Syrie : la France fait de la lutte contre l’Etat islamique une « priorité absolue »

Le ministre français des Affaires étrangères, Jean-Noël Barrot, aux côtés du ministre syrien des Affaires étrangères et des Expatriés, Asaad Al-Shaibani (à gauche) au palais présidentiel de Tishreen, dans la capitale syrienne Damas, le 5 février 2026. (Photo de LOUAI BESHARA / AFP)
En visite officielle en Syrie, Jean-Noël Barrot, ministre des Affaires étrangères, a abordé avec son homologue la question de la lutte contre le terrorisme et le dossier kurde.
« Depuis dix ans, la France s’est battue, a combattu sans relâche et sans pitié, les terroristes de Daech en Irak comme en Syrie (…) Je suis venu réaffirmer cette priorité absolue de la France ici en Syrie », réaffirmait Jean-Noël Barrot, suite à sa rencontre avec le ministre syrien des Affaires étrangères, Assaad al-Chaibani, hier (5 janvier) à Damas.
Le chef de la diplomatie française est actuellement en visite officielle en Syrie. Il a notamment évoqué « l’importance que la Syrie poursuive son intégration à la Coalition » occidentale antijihadiste. Mais également « les acquis du partenariat anti-terroriste noué avec les Kurdes Syriens ».
Inquiétude au Nord-Est
Le Nord-Est de la Syrie, « épicentre de Daech » selon Jean-Noël Barrot, est de nouveau sous le contrôle des autorités syriennes. L’enjeu est désormais de maintenir la lutte contre le terrorisme dans cette région.
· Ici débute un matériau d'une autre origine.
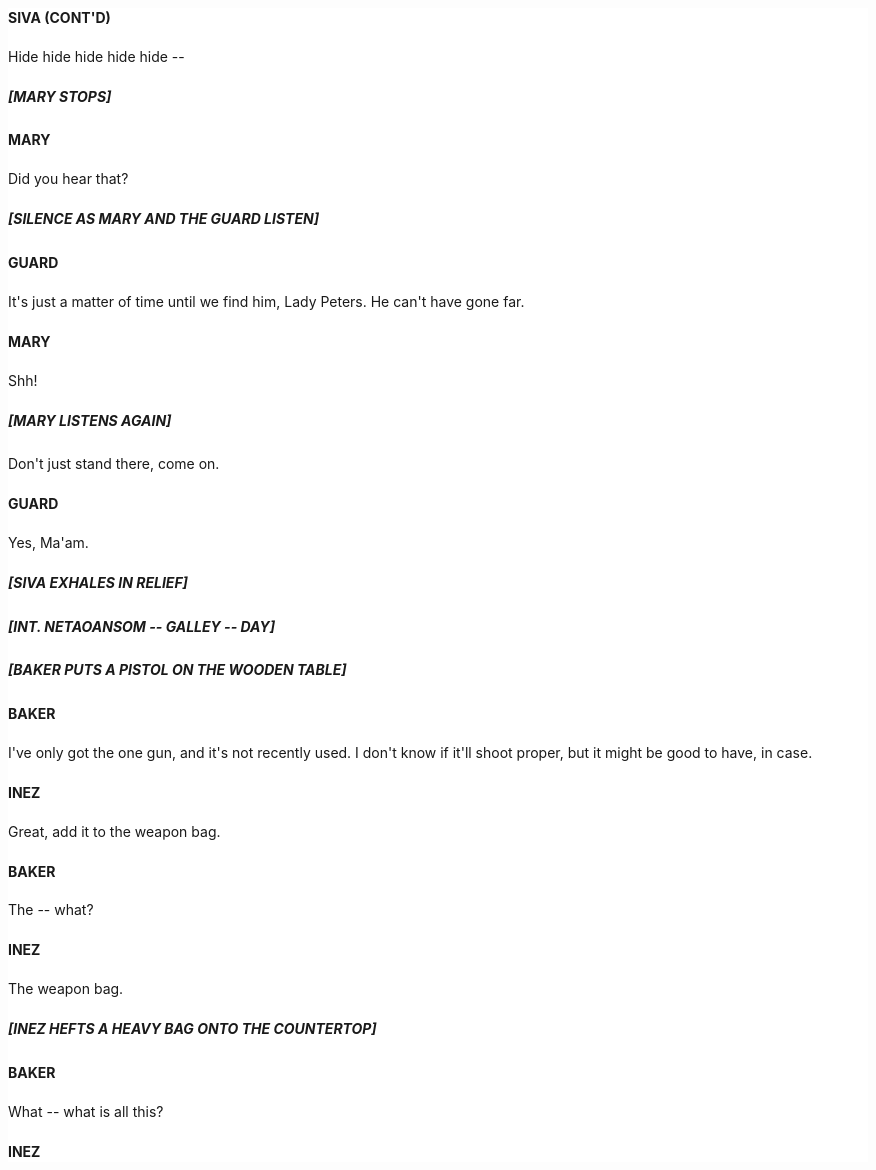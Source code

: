 #### SIVA (CONT'D)

Hide hide hide hide hide --

##### [MARY STOPS]

#### MARY

Did you hear that?

##### [SILENCE AS MARY AND THE GUARD LISTEN] 

#### GUARD

It's just a matter of time until we find him, Lady Peters. He can't have gone far. 

#### MARY

Shh!

##### [MARY LISTENS AGAIN]

Don't just stand there, come on. 

#### GUARD

Yes, Ma'am.

##### [SIVA EXHALES IN RELIEF] 

##### [INT. *NETAOANSOM* -- GALLEY -- DAY]

##### [BAKER PUTS A PISTOL ON THE WOODEN TABLE] 

#### BAKER

I've only got the one gun, and it's not recently used. I don't know if it'll shoot proper, but it might be good to have, in case. 

#### INEZ

Great, add it to the weapon bag. 

#### BAKER

The -- what? 

#### INEZ

The weapon bag.

##### [INEZ HEFTS A HEAVY BAG ONTO THE COUNTERTOP] 

#### BAKER

What -- what is all this? 

#### INEZ
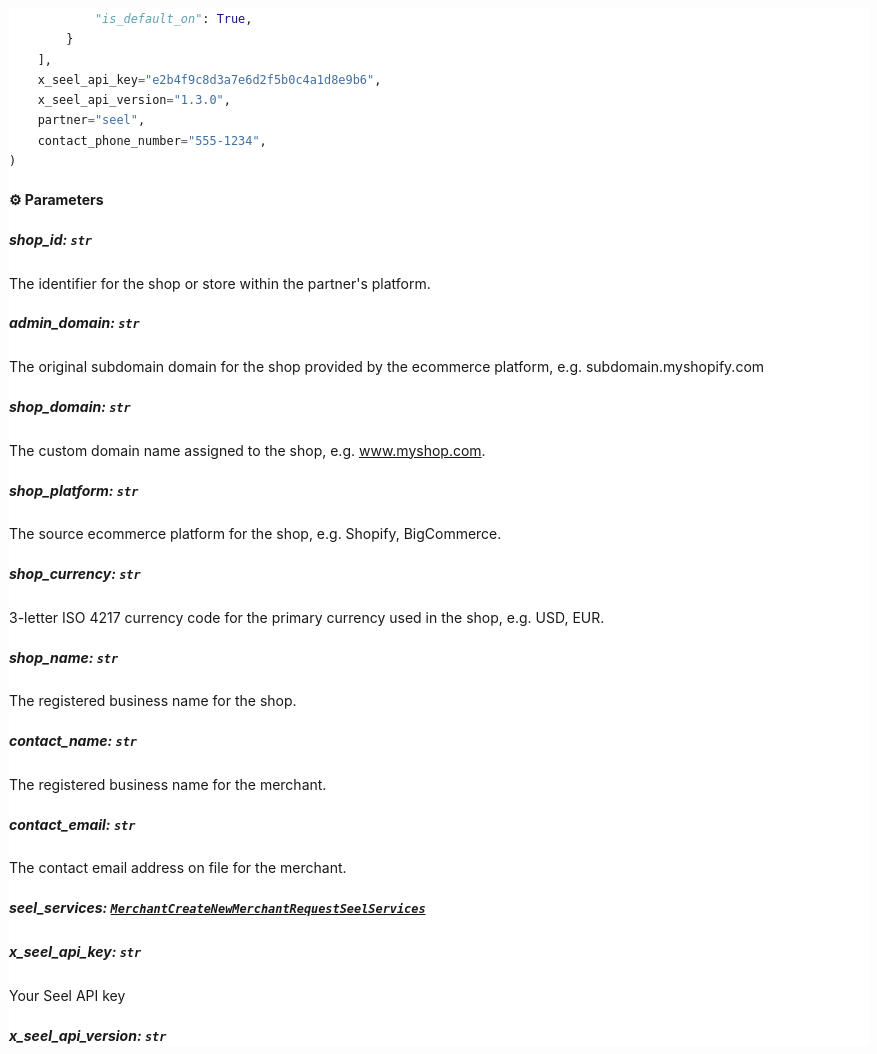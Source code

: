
 ```python
            "is_default_on": True,
        }
    ],
    x_seel_api_key="e2b4f9c8d3a7e6d2f5b0c4a1d8e9b6",
    x_seel_api_version="1.3.0",
    partner="seel",
    contact_phone_number="555-1234",
)
```

#### ⚙️ Parameters<a id="⚙️-parameters"></a>

##### shop_id: `str`<a id="shop_id-str"></a>

The identifier for the shop or store within the partner's platform.

##### admin_domain: `str`<a id="admin_domain-str"></a>

The original subdomain domain for the shop provided by the ecommerce platform, e.g. subdomain.myshopify.com

##### shop_domain: `str`<a id="shop_domain-str"></a>

The custom domain name assigned to the shop, e.g. www.myshop.com.

##### shop_platform: `str`<a id="shop_platform-str"></a>

The source ecommerce platform for the shop, e.g. Shopify, BigCommerce.

##### shop_currency: `str`<a id="shop_currency-str"></a>

3-letter ISO 4217 currency code for the primary currency used in the shop, e.g. USD, EUR.

##### shop_name: `str`<a id="shop_name-str"></a>

The registered business name for the shop.

##### contact_name: `str`<a id="contact_name-str"></a>

The registered business name for the merchant.

##### contact_email: `str`<a id="contact_email-str"></a>

The contact email address on file for the merchant.

##### seel_services: [`MerchantCreateNewMerchantRequestSeelServices`](./seel_python_sdk/type/merchant_create_new_merchant_request_seel_services.py)<a id="seel_services-merchantcreatenewmerchantrequestseelservicesseel_python_sdktypemerchant_create_new_merchant_request_seel_servicespy"></a>

##### x_seel_api_key: `str`<a id="x_seel_api_key-str"></a>

Your Seel API key

##### x_seel_api_version: `str`<a id="x_seel_api_version-str"></a>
Les forces kurdes, en première ligne de la lutte antijihadiste, ont dû, sous la pression de Damas, évacuer de larges pans du Nord du pays où sont implantées les prisons jihadistes et les camps abritant leurs familles.
Cependant, les forces à majorité kurdes des Forces démocratiques syriennes (FDS) intégreront progressivement l’Etat syrien, conformément à l’accord conclu le 29 janvier avec Damas.
Fin de la zone autonome kurde
Au cours de la guerre civile qui a déchiré la Syrie entre 2011 et 2024, les combattants kurdes avaient instauré une zone autonome au Nord et au Nord-Est du pays. Selon les termes de l’accord, « les forces relevant du ministère de l’Intérieur vont entrer dans le centre des villes de Hassaké et Qamichli », les bastions kurdes.
D’après les informations de RFI, l’accord prévoit des avancées pour la communauté kurde telles que « la reconnaissance des droits culturels, éducatifs kurdes, ainsi que le retour de l’ensemble des déplacés dans leurs régions d’origine ».
Jean-Noël Barrot se félicitait de la progression de l’accord du 29 janvier et a rappelé qu’il rencontrerait, en Irak, le chef des forces kurdes, Mazloum Abdi.